What about the scenes at the end of the advertisments of the closed-down business with the words “closed down by union activities” (or equivalent) painted on the windows?

Bring Back CL's blog
Bring Back CL's blog
14 years ago

the economic modelling is silly.

Chris Murphy is simply a shonk and has been seen as such in the past two elections.

how can you have assumptions in your model that the ALP has rejected many a time.

Mr Denmore
Mr Denmore
14 years ago

Econtech are so shop soiled now they must be trembling in their boots about the prospect of a change of government. That’s what happens when one party has been in power too long. Too many people singing for their supper.

Jc
Jc
14 years ago

They (or their superannuation trustees) might be happy to forego a potential dividend or capital gain from WorkChoices for the sake of the wider good as they see it.

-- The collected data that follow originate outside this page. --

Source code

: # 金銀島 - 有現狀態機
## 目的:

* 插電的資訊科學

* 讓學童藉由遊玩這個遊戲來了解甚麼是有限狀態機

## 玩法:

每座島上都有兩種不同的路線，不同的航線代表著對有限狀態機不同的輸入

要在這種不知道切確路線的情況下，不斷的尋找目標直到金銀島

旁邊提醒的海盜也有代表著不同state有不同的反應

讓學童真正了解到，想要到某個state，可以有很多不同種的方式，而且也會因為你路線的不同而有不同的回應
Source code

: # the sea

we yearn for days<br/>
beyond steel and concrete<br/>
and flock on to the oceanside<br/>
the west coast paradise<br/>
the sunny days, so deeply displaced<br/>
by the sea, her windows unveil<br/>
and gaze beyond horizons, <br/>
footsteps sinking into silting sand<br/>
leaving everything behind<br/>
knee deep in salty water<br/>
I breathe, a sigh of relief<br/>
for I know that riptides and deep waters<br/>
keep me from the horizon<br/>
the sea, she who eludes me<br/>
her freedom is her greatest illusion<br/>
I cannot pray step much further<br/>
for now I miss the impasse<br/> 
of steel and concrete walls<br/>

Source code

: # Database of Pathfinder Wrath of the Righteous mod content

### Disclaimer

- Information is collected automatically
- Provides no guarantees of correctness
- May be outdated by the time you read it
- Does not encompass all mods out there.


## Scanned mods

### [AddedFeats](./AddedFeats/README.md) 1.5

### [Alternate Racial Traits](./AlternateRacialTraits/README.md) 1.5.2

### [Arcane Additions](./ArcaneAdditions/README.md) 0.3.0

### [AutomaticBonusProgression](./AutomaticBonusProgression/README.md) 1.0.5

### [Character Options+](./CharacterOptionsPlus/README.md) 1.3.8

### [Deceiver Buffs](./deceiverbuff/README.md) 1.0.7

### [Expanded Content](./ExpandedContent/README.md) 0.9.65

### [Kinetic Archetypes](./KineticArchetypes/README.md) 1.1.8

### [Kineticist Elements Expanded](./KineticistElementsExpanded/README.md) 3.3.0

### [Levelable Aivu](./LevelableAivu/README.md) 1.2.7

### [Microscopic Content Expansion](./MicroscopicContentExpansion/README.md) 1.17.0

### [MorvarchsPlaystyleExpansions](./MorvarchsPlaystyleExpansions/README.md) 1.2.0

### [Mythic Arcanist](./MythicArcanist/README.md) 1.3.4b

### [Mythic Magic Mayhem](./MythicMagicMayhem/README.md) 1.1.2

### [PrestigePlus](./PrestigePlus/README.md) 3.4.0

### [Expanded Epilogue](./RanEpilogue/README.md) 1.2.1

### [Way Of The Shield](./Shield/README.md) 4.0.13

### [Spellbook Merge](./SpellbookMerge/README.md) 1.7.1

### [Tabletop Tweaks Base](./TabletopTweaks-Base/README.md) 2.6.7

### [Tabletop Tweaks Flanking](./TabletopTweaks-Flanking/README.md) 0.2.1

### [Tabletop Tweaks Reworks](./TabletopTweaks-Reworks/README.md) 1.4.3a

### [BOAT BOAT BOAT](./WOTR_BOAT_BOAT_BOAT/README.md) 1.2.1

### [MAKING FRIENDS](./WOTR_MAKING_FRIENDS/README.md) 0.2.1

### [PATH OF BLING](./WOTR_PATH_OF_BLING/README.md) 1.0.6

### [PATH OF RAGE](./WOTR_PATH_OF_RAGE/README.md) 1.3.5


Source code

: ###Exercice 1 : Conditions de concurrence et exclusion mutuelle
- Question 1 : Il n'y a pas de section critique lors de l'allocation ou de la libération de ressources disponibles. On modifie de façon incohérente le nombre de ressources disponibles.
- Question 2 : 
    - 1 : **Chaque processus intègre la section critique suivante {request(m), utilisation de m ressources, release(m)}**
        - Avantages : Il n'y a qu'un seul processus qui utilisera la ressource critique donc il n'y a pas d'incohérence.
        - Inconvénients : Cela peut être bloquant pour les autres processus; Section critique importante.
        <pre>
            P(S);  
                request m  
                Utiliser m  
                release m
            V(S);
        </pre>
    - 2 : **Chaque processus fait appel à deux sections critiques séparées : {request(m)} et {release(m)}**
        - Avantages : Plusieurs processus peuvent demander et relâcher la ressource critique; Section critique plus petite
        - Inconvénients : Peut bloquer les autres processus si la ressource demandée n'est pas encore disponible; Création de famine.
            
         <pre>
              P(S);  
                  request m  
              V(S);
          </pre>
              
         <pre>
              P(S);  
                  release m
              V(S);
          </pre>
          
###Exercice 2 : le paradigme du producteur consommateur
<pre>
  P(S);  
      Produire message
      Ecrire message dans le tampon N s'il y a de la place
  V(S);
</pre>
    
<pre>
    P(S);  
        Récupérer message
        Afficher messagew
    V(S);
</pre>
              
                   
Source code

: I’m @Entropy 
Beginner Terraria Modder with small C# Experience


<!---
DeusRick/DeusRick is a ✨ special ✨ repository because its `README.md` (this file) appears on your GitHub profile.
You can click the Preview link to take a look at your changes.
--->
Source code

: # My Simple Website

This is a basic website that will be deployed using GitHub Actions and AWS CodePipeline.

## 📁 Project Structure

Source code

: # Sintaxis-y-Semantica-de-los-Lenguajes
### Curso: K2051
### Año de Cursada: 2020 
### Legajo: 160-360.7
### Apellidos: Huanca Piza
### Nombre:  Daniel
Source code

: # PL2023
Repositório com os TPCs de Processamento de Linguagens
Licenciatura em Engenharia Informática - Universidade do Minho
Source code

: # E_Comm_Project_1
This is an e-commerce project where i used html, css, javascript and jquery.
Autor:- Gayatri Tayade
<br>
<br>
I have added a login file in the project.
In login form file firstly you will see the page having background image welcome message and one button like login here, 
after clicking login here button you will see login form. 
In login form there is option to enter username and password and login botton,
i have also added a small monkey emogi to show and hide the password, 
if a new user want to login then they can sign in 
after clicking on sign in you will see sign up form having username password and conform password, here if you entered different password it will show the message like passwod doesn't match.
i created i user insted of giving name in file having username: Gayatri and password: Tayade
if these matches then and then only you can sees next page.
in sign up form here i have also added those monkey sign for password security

How do you raeach ths conclusion, Fred?

whyisitso
whyisitso
14 years ago

“I do not deny that the Unions have been stretching the truth too but they represent the narrow interests of workers”

Exactly. And that small proportion of narrowly interested constituents will be controlling the government of 100% of the population. I don’t buy any of the facile assurances to the contrary of Gillard (the real power after the election), Rudd (the “front”) nor the leftist Argy.

Jc
Jc
14 years ago

Telstra results in o6
Sales revenue 22,750
EBITDA (4) 9,584
EBIT (4) 5,497
Profit before income tax expense 4,561
Profit for the year after minority interests 3,181
Dividends declared for the fiscal year (5) 4,231
Dividends declared per share(cts per share)(5) 4.0
Total assets 36,175
Gross debt 13,746
Net debt 13,057
Equity 12,832
Capital expenditure and investments 4,303
Free cash flow 4,550

Fred these are Telstras results for 06. I thought we could use it because its a large Australian firm with oodles of employees.

Note that the stock fell around 11% because the market was expecting they would make about $200 million more and they came in under expectations.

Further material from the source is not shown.